Using the data below, return the stretch from the line that contains "Low 20:35 |" through the line that contains "Low 22:05 |", both included, exactly as it stands and nothing beyond it.

☆ ☆ ☆

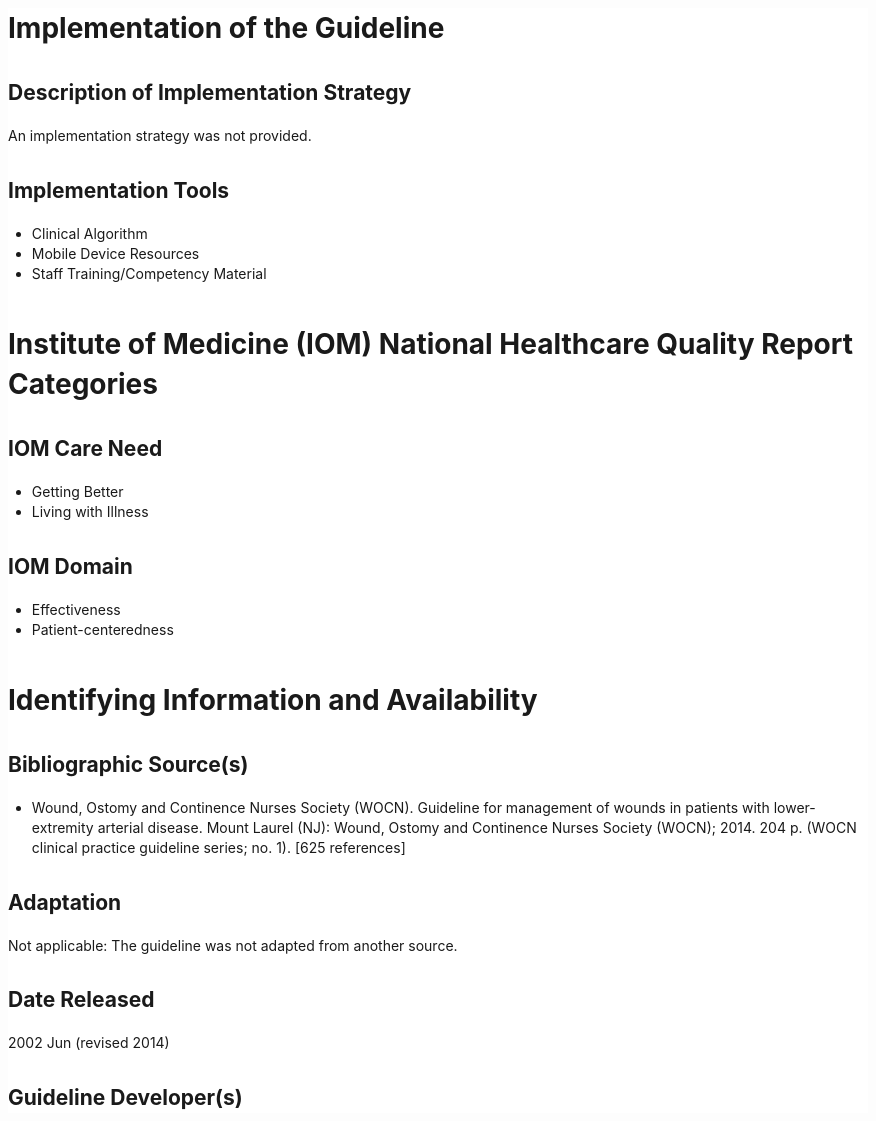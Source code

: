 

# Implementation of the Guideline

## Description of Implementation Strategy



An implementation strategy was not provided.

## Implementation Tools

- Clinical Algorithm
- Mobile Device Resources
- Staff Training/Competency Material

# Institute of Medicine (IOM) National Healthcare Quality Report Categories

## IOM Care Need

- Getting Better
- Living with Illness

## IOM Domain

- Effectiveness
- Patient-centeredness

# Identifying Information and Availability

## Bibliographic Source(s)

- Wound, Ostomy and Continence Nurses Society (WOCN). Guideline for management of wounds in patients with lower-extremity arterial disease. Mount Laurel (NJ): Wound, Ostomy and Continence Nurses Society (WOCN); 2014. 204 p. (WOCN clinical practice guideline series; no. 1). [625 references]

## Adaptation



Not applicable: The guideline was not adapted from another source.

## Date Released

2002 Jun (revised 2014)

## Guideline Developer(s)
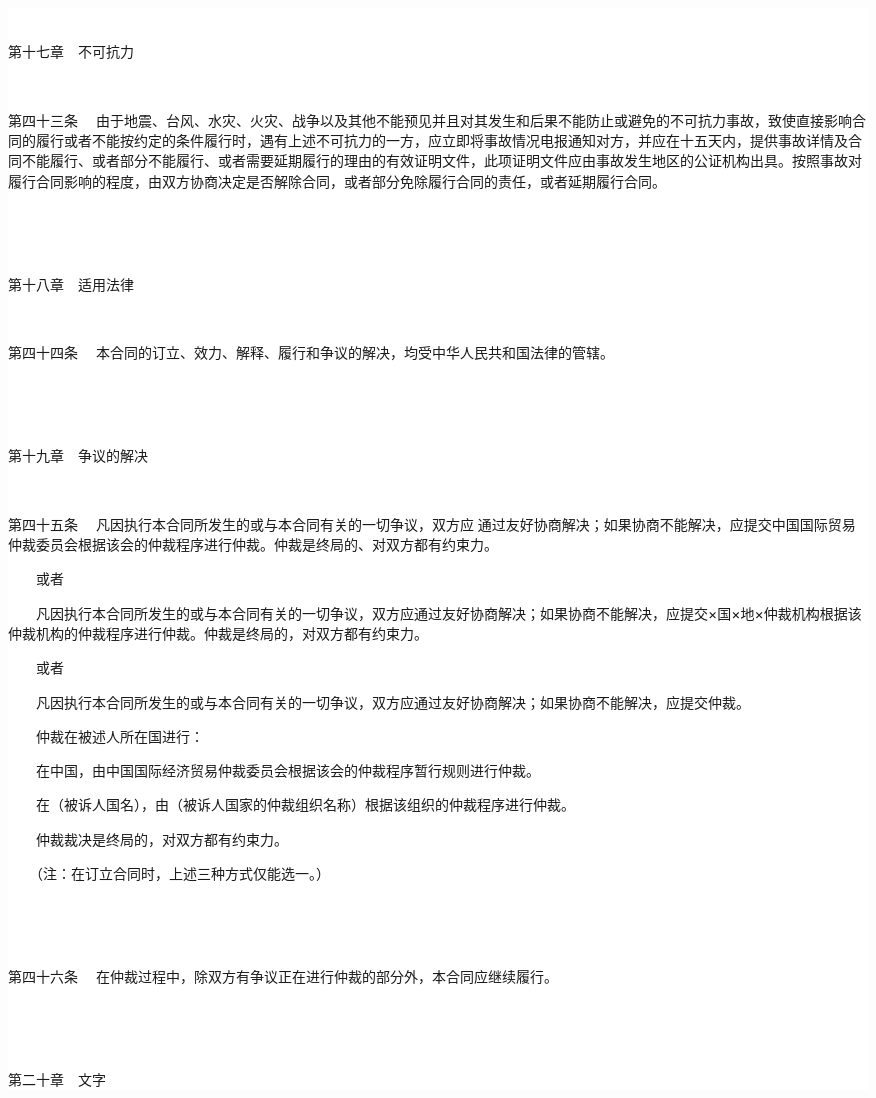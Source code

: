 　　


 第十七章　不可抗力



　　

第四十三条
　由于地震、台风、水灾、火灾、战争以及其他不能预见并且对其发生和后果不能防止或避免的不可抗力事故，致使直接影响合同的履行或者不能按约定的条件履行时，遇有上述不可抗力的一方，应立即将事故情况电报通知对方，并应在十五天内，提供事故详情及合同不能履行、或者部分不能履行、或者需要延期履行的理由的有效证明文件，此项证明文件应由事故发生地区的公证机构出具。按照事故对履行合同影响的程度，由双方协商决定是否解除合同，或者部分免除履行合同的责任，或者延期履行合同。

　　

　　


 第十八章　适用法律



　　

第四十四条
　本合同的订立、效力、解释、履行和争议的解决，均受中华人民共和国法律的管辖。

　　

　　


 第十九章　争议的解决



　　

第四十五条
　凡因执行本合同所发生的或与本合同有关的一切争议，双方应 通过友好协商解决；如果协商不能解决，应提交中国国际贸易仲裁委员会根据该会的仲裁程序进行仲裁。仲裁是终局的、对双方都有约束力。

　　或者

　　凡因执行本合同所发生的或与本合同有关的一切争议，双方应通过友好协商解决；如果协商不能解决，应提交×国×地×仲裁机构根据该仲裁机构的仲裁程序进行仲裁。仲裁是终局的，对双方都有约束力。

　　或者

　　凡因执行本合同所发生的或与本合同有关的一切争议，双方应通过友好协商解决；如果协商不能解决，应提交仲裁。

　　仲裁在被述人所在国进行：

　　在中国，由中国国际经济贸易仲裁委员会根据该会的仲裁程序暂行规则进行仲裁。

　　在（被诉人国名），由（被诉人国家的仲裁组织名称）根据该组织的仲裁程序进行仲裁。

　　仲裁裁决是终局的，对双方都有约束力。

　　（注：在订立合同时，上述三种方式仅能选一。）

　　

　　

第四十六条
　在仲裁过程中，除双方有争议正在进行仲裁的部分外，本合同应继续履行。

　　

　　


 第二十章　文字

☆ ☆ ☆

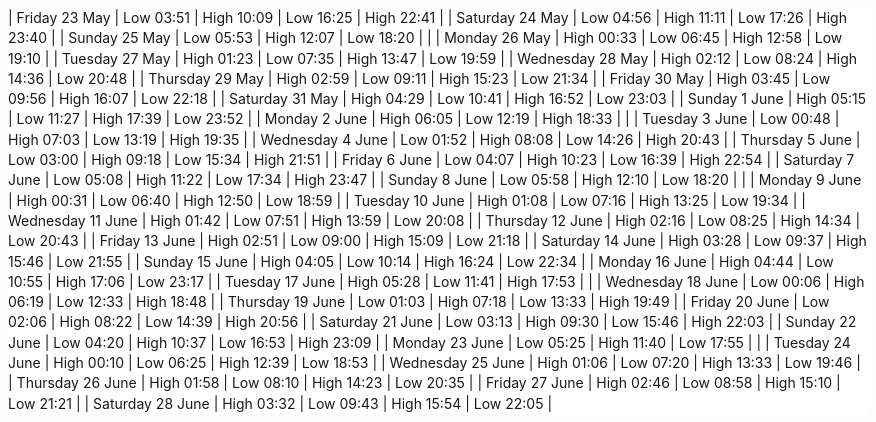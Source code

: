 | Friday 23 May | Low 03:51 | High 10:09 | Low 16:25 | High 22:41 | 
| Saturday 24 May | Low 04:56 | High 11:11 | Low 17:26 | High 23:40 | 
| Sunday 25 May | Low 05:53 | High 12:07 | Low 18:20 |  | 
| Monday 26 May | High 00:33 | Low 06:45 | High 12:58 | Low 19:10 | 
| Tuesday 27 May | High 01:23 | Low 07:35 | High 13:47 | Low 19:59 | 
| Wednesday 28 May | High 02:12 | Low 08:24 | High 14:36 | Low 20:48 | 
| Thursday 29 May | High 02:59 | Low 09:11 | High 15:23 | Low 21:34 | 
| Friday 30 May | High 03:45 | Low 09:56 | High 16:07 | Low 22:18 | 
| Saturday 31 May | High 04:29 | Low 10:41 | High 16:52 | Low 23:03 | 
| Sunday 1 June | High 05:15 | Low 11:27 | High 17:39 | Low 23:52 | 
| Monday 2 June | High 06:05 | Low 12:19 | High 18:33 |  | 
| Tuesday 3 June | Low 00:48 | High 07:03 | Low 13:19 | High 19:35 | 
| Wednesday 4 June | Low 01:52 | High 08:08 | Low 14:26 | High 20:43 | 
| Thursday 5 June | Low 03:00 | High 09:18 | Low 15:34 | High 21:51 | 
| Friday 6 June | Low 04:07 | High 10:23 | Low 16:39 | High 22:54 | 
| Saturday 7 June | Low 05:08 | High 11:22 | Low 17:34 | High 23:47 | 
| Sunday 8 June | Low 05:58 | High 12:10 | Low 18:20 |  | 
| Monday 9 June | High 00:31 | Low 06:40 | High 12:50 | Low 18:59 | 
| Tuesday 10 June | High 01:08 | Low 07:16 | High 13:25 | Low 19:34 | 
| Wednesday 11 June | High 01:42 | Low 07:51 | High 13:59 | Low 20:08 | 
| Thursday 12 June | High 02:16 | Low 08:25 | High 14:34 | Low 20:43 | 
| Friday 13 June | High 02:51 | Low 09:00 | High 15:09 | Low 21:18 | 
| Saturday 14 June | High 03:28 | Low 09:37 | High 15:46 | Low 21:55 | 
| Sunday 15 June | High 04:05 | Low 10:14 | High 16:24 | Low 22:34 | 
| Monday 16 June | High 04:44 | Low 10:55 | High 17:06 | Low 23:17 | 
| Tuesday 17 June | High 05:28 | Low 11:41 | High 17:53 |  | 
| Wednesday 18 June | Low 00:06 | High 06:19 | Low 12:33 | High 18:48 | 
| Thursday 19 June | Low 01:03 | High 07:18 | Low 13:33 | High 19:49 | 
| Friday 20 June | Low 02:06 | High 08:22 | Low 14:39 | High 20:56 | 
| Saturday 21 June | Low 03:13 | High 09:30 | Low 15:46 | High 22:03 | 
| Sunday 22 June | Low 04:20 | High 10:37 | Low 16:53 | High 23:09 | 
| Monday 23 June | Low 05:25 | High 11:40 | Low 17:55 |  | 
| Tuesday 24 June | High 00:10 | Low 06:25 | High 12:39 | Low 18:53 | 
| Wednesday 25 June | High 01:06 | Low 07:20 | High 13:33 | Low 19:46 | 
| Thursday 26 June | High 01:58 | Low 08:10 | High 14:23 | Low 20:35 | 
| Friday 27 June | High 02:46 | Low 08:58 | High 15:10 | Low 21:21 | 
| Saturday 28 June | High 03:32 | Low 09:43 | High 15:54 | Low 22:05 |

☆ ☆ ☆

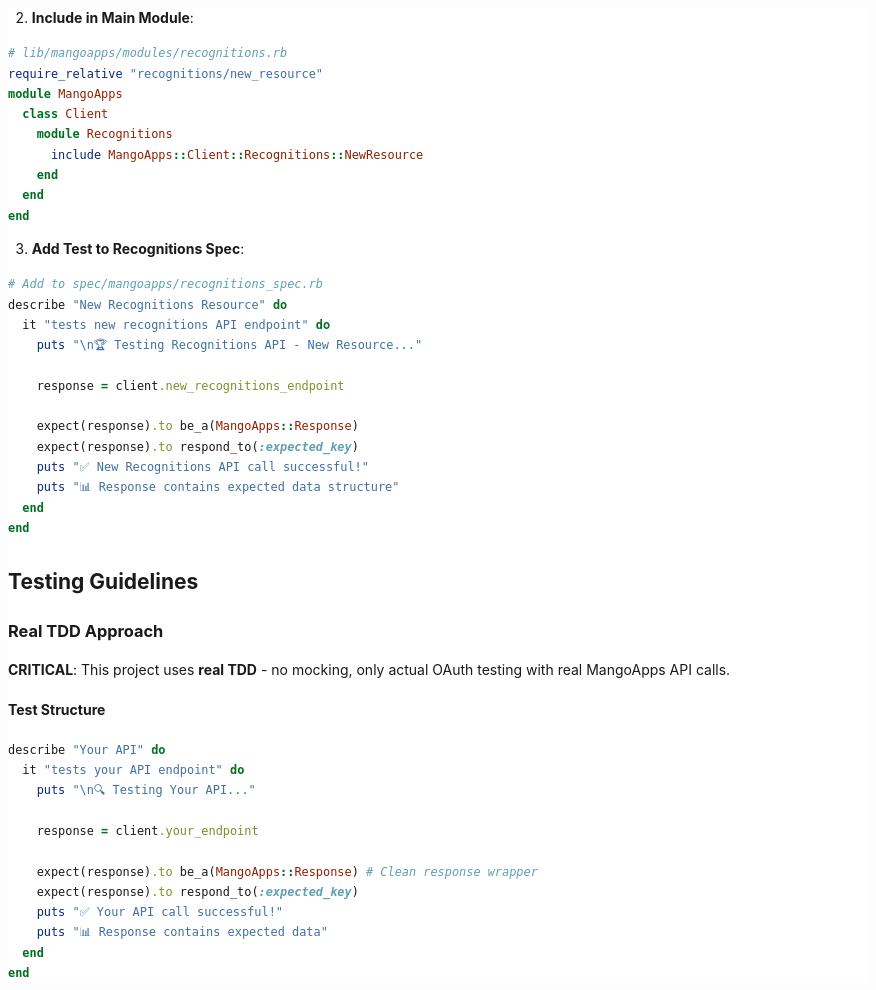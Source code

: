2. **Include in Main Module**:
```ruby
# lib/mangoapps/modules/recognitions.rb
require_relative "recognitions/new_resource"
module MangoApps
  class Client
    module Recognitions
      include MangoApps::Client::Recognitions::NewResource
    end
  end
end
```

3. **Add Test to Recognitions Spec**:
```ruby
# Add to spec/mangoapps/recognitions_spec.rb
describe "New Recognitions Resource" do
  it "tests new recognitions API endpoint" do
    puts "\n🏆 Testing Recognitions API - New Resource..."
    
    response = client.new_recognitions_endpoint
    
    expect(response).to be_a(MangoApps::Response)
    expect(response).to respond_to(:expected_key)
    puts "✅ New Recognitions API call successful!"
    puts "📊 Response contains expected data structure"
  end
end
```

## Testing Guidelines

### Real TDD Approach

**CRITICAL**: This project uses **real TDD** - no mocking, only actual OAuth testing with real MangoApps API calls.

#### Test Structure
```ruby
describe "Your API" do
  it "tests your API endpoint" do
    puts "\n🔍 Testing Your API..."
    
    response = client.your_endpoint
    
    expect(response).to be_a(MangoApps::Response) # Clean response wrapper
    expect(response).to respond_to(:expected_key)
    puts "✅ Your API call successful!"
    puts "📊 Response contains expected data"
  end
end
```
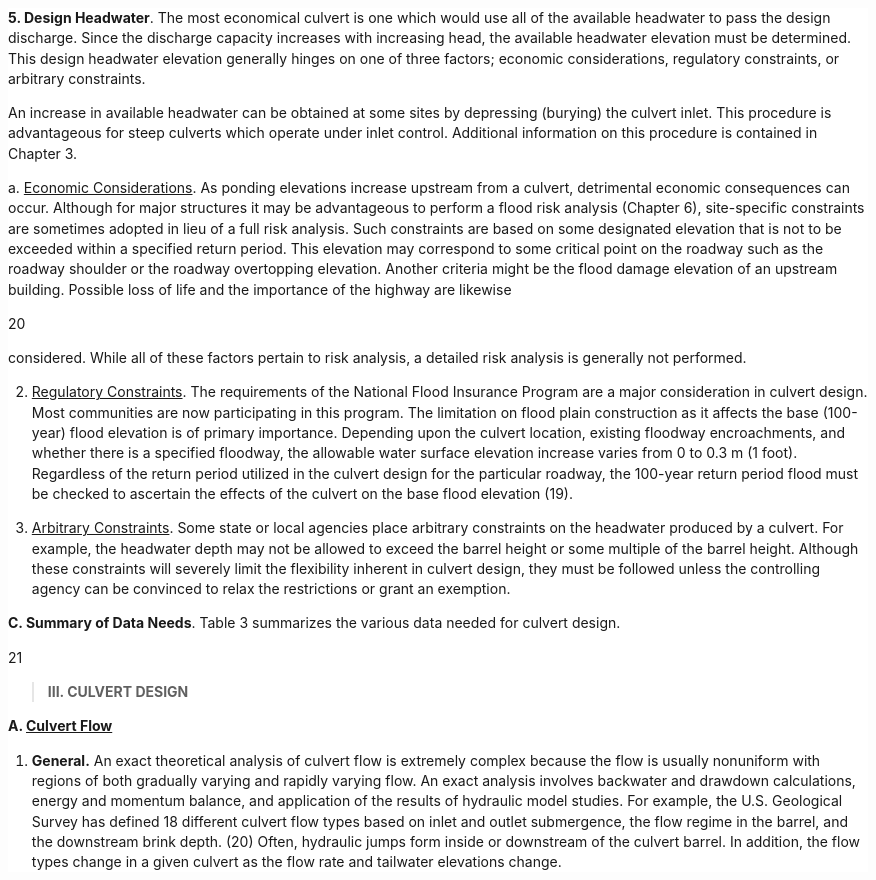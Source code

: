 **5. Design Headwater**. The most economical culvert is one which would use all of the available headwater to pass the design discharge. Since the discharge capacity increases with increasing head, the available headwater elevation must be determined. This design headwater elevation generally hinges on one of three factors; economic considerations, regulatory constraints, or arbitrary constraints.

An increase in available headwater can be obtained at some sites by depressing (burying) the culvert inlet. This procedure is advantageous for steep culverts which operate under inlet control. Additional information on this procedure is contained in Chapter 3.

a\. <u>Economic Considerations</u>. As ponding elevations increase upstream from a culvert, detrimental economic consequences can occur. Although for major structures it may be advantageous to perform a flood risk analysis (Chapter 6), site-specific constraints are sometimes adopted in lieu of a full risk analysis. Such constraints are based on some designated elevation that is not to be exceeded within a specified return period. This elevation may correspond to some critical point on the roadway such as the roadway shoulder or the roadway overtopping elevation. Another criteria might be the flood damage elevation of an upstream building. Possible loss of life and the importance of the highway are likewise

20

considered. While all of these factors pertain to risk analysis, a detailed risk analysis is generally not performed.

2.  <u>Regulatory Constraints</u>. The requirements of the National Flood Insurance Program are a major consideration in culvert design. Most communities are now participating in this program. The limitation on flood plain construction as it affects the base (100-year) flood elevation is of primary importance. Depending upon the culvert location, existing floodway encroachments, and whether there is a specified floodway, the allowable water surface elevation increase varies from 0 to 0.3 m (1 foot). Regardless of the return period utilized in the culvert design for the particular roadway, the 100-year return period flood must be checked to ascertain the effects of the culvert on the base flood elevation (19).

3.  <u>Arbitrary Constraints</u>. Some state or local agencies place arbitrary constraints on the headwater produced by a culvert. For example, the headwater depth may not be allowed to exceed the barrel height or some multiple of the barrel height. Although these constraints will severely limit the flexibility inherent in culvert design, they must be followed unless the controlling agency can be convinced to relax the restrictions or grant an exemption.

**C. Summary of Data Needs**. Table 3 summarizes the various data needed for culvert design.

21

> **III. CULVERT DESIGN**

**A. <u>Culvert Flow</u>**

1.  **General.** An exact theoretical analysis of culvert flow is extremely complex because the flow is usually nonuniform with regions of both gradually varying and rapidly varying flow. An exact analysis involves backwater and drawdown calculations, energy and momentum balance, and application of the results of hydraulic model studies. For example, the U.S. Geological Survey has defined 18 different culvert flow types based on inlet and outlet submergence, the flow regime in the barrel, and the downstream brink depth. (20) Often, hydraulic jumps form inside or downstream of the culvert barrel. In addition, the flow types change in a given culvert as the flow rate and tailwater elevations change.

☆ ☆ ☆

Output for this exercise:
| Thursday 26 June | High 01:58 | Low 08:10 | High 14:23 | Low 20:35 | 
| Friday 27 June | High 02:46 | Low 08:58 | High 15:10 | Low 21:21 | 
| Saturday 28 June | High 03:32 | Low 09:43 | High 15:54 | Low 22:05 |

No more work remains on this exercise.